* _Entries provided_

::::::::::

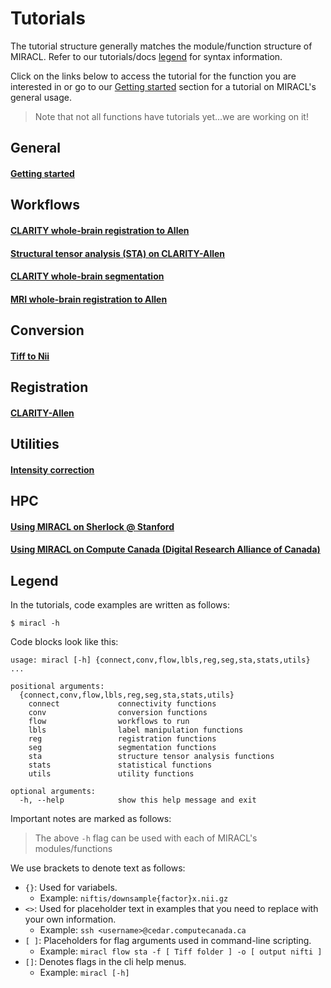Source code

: # Tutorials

The tutorial structure generally matches the module/function structure of MIRACL. 
Refer to our tutorials/docs [legend](#legend) for syntax information.

Click on the links below to access the tutorial for the function you are 
interested in or go to our [Getting started](./tutorials/beginner/getting_started.md)
section for a tutorial on MIRACL's general usage.

> Note that not all functions have tutorials yet...we are working on it!

## General

#### [Getting started](./tutorials/beginner/getting_started.md)

## Workflows

#### [CLARITY whole-brain registration to Allen](./tutorials/clar_reg/clar_reg.md)

#### [Structural tensor analysis (STA) on CLARITY-Allen](./tutorials/sta/sta.md)

#### [CLARITY whole-brain segmentation](./tutorials/clar_seg/clar_seg.md)

#### [MRI whole-brain registration to Allen](./tutorials/mri_reg/mri_reg.md)

## Conversion

#### [Tiff to Nii](./tutorials/tiff_to_nii/tiff_to_nii.md)

## Registration

#### [CLARITY-Allen](./tutorials/registration/reg_clarity-allen/reg_clarity-allen.md)

## Utilities

#### [Intensity correction](./tutorials/int_corr/int_corr.md)

## HPC

#### [Using MIRACL on Sherlock @ Stanford](./tutorials/sherlock/sherlock.md)

#### [Using MIRACL on Compute Canada (Digital Research Alliance of Canada)](./tutorials/compute_canada/compute_canada.md)

## Legend

In the tutorials, code examples are written as follows:

```
$ miracl -h
```

Code blocks look like this:

```
usage: miracl [-h] {connect,conv,flow,lbls,reg,seg,sta,stats,utils} ...

positional arguments:
  {connect,conv,flow,lbls,reg,seg,sta,stats,utils}
    connect             connectivity functions
    conv                conversion functions
    flow                workflows to run
    lbls                label manipulation functions
    reg                 registration functions
    seg                 segmentation functions
    sta                 structure tensor analysis functions
    stats               statistical functions
    utils               utility functions

optional arguments:
  -h, --help            show this help message and exit
```

Important notes are marked as follows:

> The above `-h` flag can be used with each of MIRACL's modules/functions

We use brackets to denote text as follows:

- `{}`: Used for variabels.
    - Example: `niftis/downsample{factor}x.nii.gz`
- `<>`: Used for placeholder text in examples that you need to replace with 
your own information.
    - Example: `ssh <username>@cedar.computecanada.ca`
- `[ ]`: Placeholders for flag arguments used in command-line scripting.
    - Example: `miracl flow sta -f [ Tiff folder ] -o [ output nifti ]`
- `[]`: Denotes flags in the cli help menus.
    - Example: `miracl [-h]`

::::::::::

Search the listing for the string "brain". Copy each line where it is found.

* _Answer_
#### [CLARITY whole-brain registration to Allen](./tutorials/clar_reg/clar_reg.md)
#### [CLARITY whole-brain segmentation](./tutorials/clar_seg/clar_seg.md)
#### [MRI whole-brain registration to Allen](./tutorials/mri_reg/mri_reg.md)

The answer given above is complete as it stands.